GAN training in practice, Wasserstein loss and gradient penalty

This is lesson 8 of Track 19 (Generative Models and Diffusion), the second of two lessons on adversarial training and the last GAN-focused lesson in the track. By the end you will be able to explain why the original GAN’s Jensen-Shannon objective gives no useful gradient when the data and generator distributions are disjoint (the early-training case), state the Wasserstein-distance alternative in both its Earth Mover’s intuition and its Kantorovich-Rubinstein dual form, write the WGAN-GP critic loss including the gradient penalty, and compute the Wasserstein-1 distance between two 1D distributions by hand using the CDF formula. You will also know which of L7’s paradigm-level pathologies WGAN-GP fixes and which it does not. The source curriculum is Stanford CS236 Lecture 10 with the same Berkeley CS294-158 Lecture 5 framing applied throughout the GAN family.

This is lesson 8 of 15, the fourth lesson of Phase 2 (latent-variable and adversarial paradigms) and the last GAN-focused lesson in this track. The remaining Phase 2 lesson (L9) is evaluation-focused. The GAN arc through the track: original GAN (L7) → Wasserstein-GAN with gradient penalty (this lesson) → evaluation methods for generative samples (L9, which closes Phase 2 with a divergence-agnostic look at how all of Phase 2’s models are actually compared). After L9, Phase 3 opens with energy-based and score-based models, then full diffusion in lessons 12-14, then the synthesis capstone at L15.

Prerequisites: the previous lesson, GANs, the minimax game, for the framework and the paradigm-level problems this lesson addresses. The L3 KL/cross-entropy machinery is implicit (the gradient-penalty formulation uses standard expectation-and-derivative notation from those lessons), but no new probability identities are introduced. Math background: comfort with expectations, one calculus step (gradient norm), and one transport-theory intuition (Earth Mover’s distance) that the lesson builds up carefully.

The lesson introduces one new concept (the Wasserstein distance, with both an intuitive and a dual-form definition), one new architectural pattern (the gradient penalty), and one closed-form 1D formula (W_1 = integral of |F_p − F_q|). A worked numerical example computes W_1 for two simple discrete distributions using the CDF formula; the practice extends it to a fresh 3-mass case. The Lipschitz constraint is introduced symbolically and exercised on a simple linear function. The math density is comparable to L7’s optimal-discriminator derivation.

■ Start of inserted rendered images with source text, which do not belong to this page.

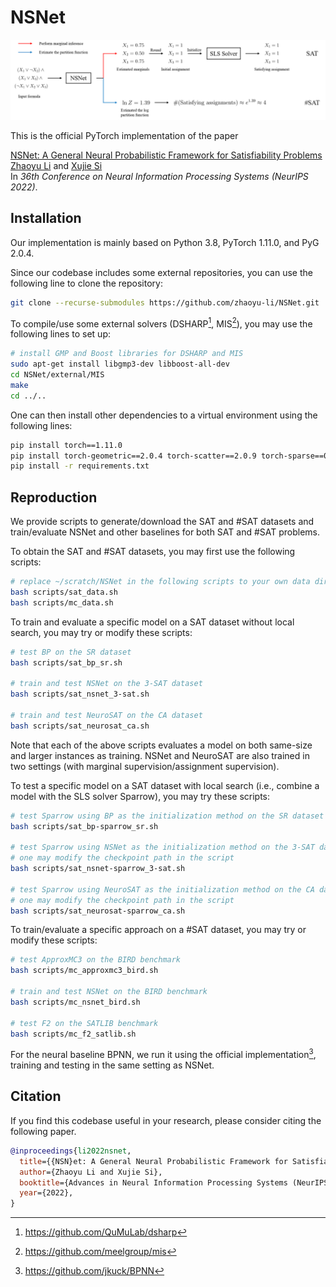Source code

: # NSNet

![framework](asset/framework.png)

This is the official PyTorch implementation of the paper

[NSNet: A General Neural Probabilistic Framework for Satisfiability Problems](https://arxiv.org/pdf/2211.03880.pdf)</br>
[Zhaoyu Li](www.zhaoyu-li.com) and [Xujie Si](https://www.cs.mcgill.ca/~xsi/)</br>
In *36th Conference on Neural Information Processing Systems (NeurIPS 2022)*.

## Installation

Our implementation is mainly based on Python 3.8, PyTorch 1.11.0, and PyG 2.0.4.

Since our codebase includes some external repositories, you can use the following line to clone the repository:

```bash
git clone --recurse-submodules https://github.com/zhaoyu-li/NSNet.git
```

To compile/use some external solvers (DSHARP[^1], MIS[^2]), you may use the following lines to set up:

```bash
# install GMP and Boost libraries for DSHARP and MIS
sudo apt-get install libgmp3-dev libboost-all-dev
cd NSNet/external/MIS
make
cd ../..
```

One can then install other dependencies to a virtual environment using the following lines:

```bash
pip install torch==1.11.0
pip install torch-geometric==2.0.4 torch-scatter==2.0.9 torch-sparse==0.6.13
pip install -r requirements.txt
```

## Reproduction

We provide scripts to generate/download the SAT and #SAT datasets and train/evaluate NSNet and other baselines for both SAT and #SAT problems.

To obtain the SAT and #SAT datasets, you may first use the following scripts:

```bash
# replace ~/scratch/NSNet in the following scripts to your own data directory
bash scripts/sat_data.sh
bash scripts/mc_data.sh
```

To train and evaluate a specific model on a SAT dataset without local search, you may try or modify these scripts:

```bash
# test BP on the SR dataset
bash scripts/sat_bp_sr.sh

# train and test NSNet on the 3-SAT dataset
bash scripts/sat_nsnet_3-sat.sh

# train and test NeuroSAT on the CA dataset
bash scripts/sat_neurosat_ca.sh
```

Note that each of the above scripts evaluates a model on both same-size and larger instances as training. NSNet and NeuroSAT are also trained in two settings (with marginal supervision/assignment supervision).

To test a specific model on a SAT dataset with local search (i.e., combine a model with the SLS solver Sparrow), you may try these scripts:

```bash
# test Sparrow using BP as the initialization method on the SR dataset
bash scripts/sat_bp-sparrow_sr.sh

# test Sparrow using NSNet as the initialization method on the 3-SAT dataset
# one may modify the checkpoint path in the script
bash scripts/sat_nsnet-sparrow_3-sat.sh

# test Sparrow using NeuroSAT as the initialization method on the CA dataset
# one may modify the checkpoint path in the script
bash scripts/sat_neurosat-sparrow_ca.sh
```

To train/evaluate a specific approach on a #SAT dataset, you may try or modify these scripts:

```bash
# test ApproxMC3 on the BIRD benchmark
bash scripts/mc_approxmc3_bird.sh

# train and test NSNet on the BIRD benchmark
bash scripts/mc_nsnet_bird.sh

# test F2 on the SATLIB benchmark
bash scripts/mc_f2_satlib.sh
```

For the neural baseline BPNN, we run it using the official implementation[^3], training and testing in the same setting as NSNet.

## Citation

If you find this codebase useful in your research, please consider citing the following paper.

```bibtex
@inproceedings{li2022nsnet,
  title={{NSN}et: A General Neural Probabilistic Framework for Satisfiability Problems},
  author={Zhaoyu Li and Xujie Si},
  booktitle={Advances in Neural Information Processing Systems (NeurIPS)},
  year={2022},
}
```

[^1]: https://github.com/QuMuLab/dsharp
[^2]: https://github.com/meelgroup/mis
[^3]: https://github.com/jkuck/BPNN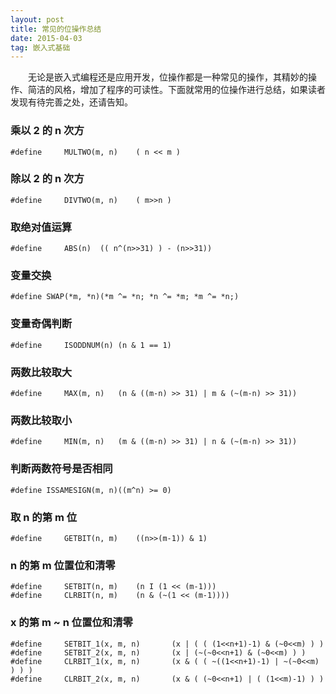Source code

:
 ```yaml
---
layout: post
title: 常见的位操作总结
date: 2015-04-03 
tag: 嵌入式基础
---
```


　　无论是嵌入式编程还是应用开发，位操作都是一种常见的操作，其精妙的操作、简洁的风格，增加了程序的可读性。下面就常用的位操作进行总结，如果读者发现有待完善之处，还请告知。

### 乘以 2 的 n 次方

```
#define		MULTWO(m, n)	( n << m )
```

### 除以 2 的 n 次方

```
#define		DIVTWO(m, n)	( m>>n )
```


### 取绝对值运算

```
#define		ABS(n)	(( n^(n>>31) ) - (n>>31))
```

### 变量交换

```
#define SWAP(*m, *n)(*m ^= *n; *n ^= *m; *m ^= *n;)
```

### 变量奇偶判断

```
#define		ISODDNUM(n)	(n & 1 == 1)
```

### 两数比较取大

```
#define		MAX(m, n)	(n & ((m-n) >> 31) | m & (~(m-n) >> 31))
```

### 两数比较取小

```
#define		MIN(m, n)	(m & ((m-n) >> 31) | n & (~(m-n) >> 31))
```

### 判断两数符号是否相同

```
#define ISSAMESIGN(m, n)((m^n) >= 0)
```

### 取 n 的第 m 位

```
#define		GETBIT(n, m)	((n>>(m-1)) & 1)
```

### n 的第 m 位置位和清零

```
#define		SETBIT(n, m)	(n I (1 << (m-1)))
#define		CLRBIT(n, m)	(n & (~(1 << (m-1))))
```

### x 的第 m ~ n 位置位和清零

```
#define		SETBIT_1(x, m, n)		(x | ( ( (1<<n+1)-1) & (~0<<m) ) )
#define		SETBIT_2(x, m, n)		(x | (~(~0<<n+1) & (~0<<m) ) )
#define		CLRBIT_1(x, m, n)		(x & ( ( ~((1<<n+1)-1) | ~(~0<<m) ) ) )
#define		CLRBIT_2(x, m, n)		(x & ( (~0<<n+1) | ( (1<<m)-1) ) )
```



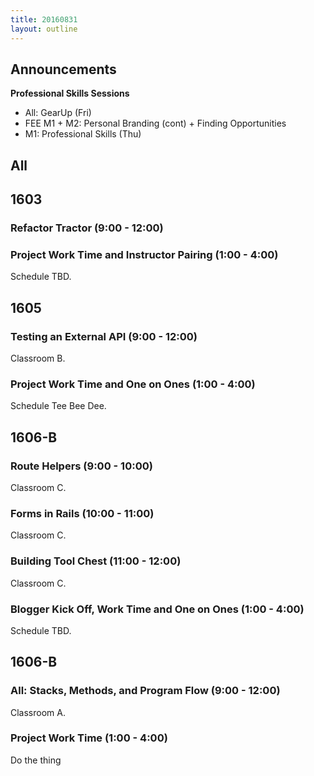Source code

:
 ```yaml
---
title: 20160831
layout: outline
---
```


## Announcements
**Professional Skills Sessions**
* All: GearUp (Fri)
* FEE M1 + M2: Personal Branding (cont) + Finding Opportunities
* M1: Professional Skills (Thu)

## All

## 1603

### Refactor Tractor (9:00 - 12:00)

### Project Work Time and Instructor Pairing (1:00 - 4:00)

Schedule TBD.


## 1605

### Testing an External API (9:00 - 12:00)

Classroom B.

### Project Work Time and One on Ones (1:00 - 4:00)

Schedule Tee Bee Dee.


## 1606-B

### Route Helpers (9:00 - 10:00)

Classroom C.

### Forms in Rails (10:00 - 11:00)

Classroom C.

### Building Tool Chest (11:00 - 12:00)

Classroom C.

### Blogger Kick Off, Work Time and One on Ones (1:00 - 4:00)

Schedule TBD.


## 1606-B

### All: Stacks, Methods, and Program Flow (9:00 - 12:00)

Classroom A.

### Project Work Time (1:00 - 4:00)

Do the thing

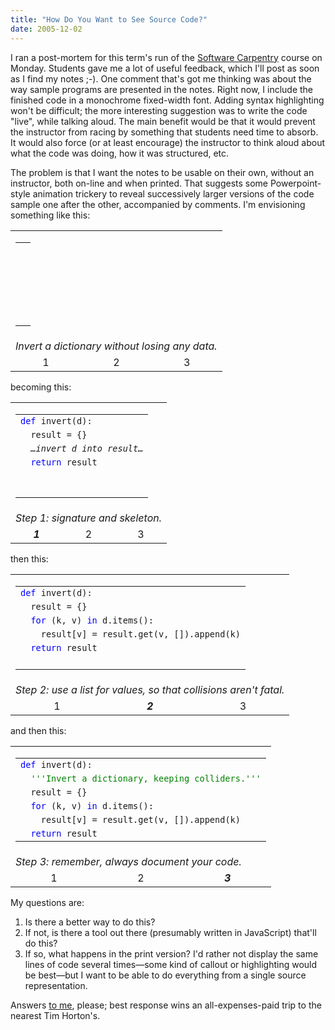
 ```yaml
---
title: "How Do You Want to See Source Code?"
date: 2005-12-02
---
```

I ran a post-mortem for this term's run of the <a href="https://carpentries.org/">Software Carpentry</a> course on Monday.  Students gave me a lot of useful feedback, which I'll post as soon as I find my notes ;-).  One comment that's got me thinking was about the way sample programs are presented in the notes.  Right now, I include the finished code in a monochrome fixed-width font.  Adding syntax highlighting won't be difficult; the more interesting suggestion was to write the code "live", while talking aloud.  The main benefit would be that it would prevent the instructor from racing by something that students need time to absorb.  It would also force (or at least encourage) the instructor to think aloud about what the code was doing, how it was structured, etc.

The problem is that I want the notes to be usable on their own, without an instructor, both on-line and when printed.  That suggests some Powerpoint-style animation trickery to reveal successively larger versions of the code sample one after the other, accompanied by comments.  I'm envisioning something like this:
<table class="centered">
<tr>
<td colspan="3">
<table class="centered">
<tr>
<td><code> </code></td>
</tr>
<tr>
<td><code> </code></td>
</tr>
<tr>
<td><code> </code></td>
</tr>
<tr>
<td><code> </code></td>
</tr>
<tr>
<td><code> </code></td>
</tr>
<tr>
<td><code> </code></td>
</tr>
</table>
</td>
</tr>
<tr>
<td colspan="3"><em>Invert a dictionary without losing any data.</em></td>
</tr>
<tr>
<td align="center">1</td>
<td align="center">2</td>
<td align="center">3</td>
</tr>
</table>
becoming this:
<table class="centered">
<tr>
<td colspan="3">
<table class="centered">
<tr>
<td><code><font color="blue">def</font> invert(d):</code></td>
</tr>
<tr>
<td><code>  result = {}</code></td>
</tr>
<tr>
<td><code>  <em>…invert d into result…</em></code></td>
</tr>
<tr>
<td><code>  <font color="blue">return</font> result</code></td>
</tr>
<tr>
<td><code> </code></td>
</tr>
<tr>
<td><code> </code></td>
</tr>
</table>
</td>
</tr>
<tr>
<td colspan="3"><em>Step 1: signature and skeleton.</em></td>
</tr>
<tr>
<td align="center"><strong><em>1</em></strong></td>
<td align="center">2</td>
<td align="center">3</td>
</tr>
</table>
then this:
<table class="centered">
<tr>
<td colspan="3">
<table class="centered">
<tr>
<td><code><font color="blue">def</font> invert(d):</code></td>
</tr>
<tr>
<td><code>  result = {}</code></td>
</tr>
<tr>
<td><code>  <font color="blue">for</font> (k, v) <font color="blue">in</font> d.items():</code></td>
</tr>
<tr>
<td><code>    result[v] = result.get(v, []).append(k)</code></td>
</tr>
<tr>
<td><code>  <font color="blue">return</font> result</code></td>
</tr>
<tr>
<td><code> </code></td>
</tr>
</table>
</td>
</tr>
<tr>
<td colspan="3"><em>Step 2: use a list for values, so that collisions aren't fatal.</em></td>
</tr>
<tr>
<td align="center">1</td>
<td align="center"><strong><em>2</em></strong></td>
<td align="center">3</td>
</tr>
</table>
and then this:
<table class="centered">
<tr>
<td colspan="3">
<table class="centered">
<tr>
<td><code><font color="blue">def</font> invert(d):</code></td>
</tr>
<tr>
<td><code>  <font color="green">'''Invert a dictionary, keeping colliders.'''</font></code></td>
</tr>
<tr>
<td><code>  result = {}</code></td>
</tr>
<tr>
<td><code>  <font color="blue">for</font> (k, v) <font color="blue">in</font> d.items():</code></td>
</tr>
<tr>
<td><code>    result[v] = result.get(v, []).append(k)</code></td>
</tr>
<tr>
<td><code>  <font color="blue">return</font> result</code></td>
</tr>
</table>
</td>
</tr>
<tr>
<td colspan="3"><em>Step 3: remember, always document your code.</em></td>
</tr>
<tr>
<td align="center">1</td>
<td align="center">2</td>
<td align="center"><strong><em>3</em></strong></td>
</tr>
</table>
My questions are:
<ol>
  <li>Is there a better way to do this?</li>
  <li>If not, is there a tool out there (presumably written in JavaScript) that'll do this?</li>
  <li>If so, what happens in the print version?  I'd rather not display the same lines of code several times—some kind of callout or highlighting would be best—but I want to be able to do everything from a single source representation.</li>
</ol>
Answers <a href="mailto:gvwilson@third-bit.com">to me</a>, please; best response wins an all-expenses-paid trip to the nearest Tim Horton's.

  • Explain the Earth Mover’s intuition for the Wasserstein distance and why it gives meaningful gradients on disjoint distributions where JS divergence saturates
  • State the Kantorovich-Rubinstein dual form of W_1 and explain the role of the 1-Lipschitz constraint
  • Write the WGAN-GP critic loss including the gradient penalty on interpolated samples and explain why interpolated samples (not real or fake alone) are the right evaluation points
  • Compute the Wasserstein-1 distance between two simple 1D discrete distributions using the CDF formula and verify against the Earth Mover’s interpretation
  • Identify which of the original-GAN problems WGAN-GP fixes (vanishing gradients, mode collapse, stopping criterion) and which it does not (no likelihood, architectural constraint, extra compute)
  • Read time: about 14 minutes
  • Practice time: about 16 minutes (a six-question self-check, a Wasserstein-1 computation on a fresh 3-mass 1D case, a Lipschitz-constraint verification on a simple linear function, and flashcards)
  • Difficulty: standard (a Phase 2 lesson; one new distance, one new constraint, one new architectural pattern; closed-form computations stay at the 1D CDF level)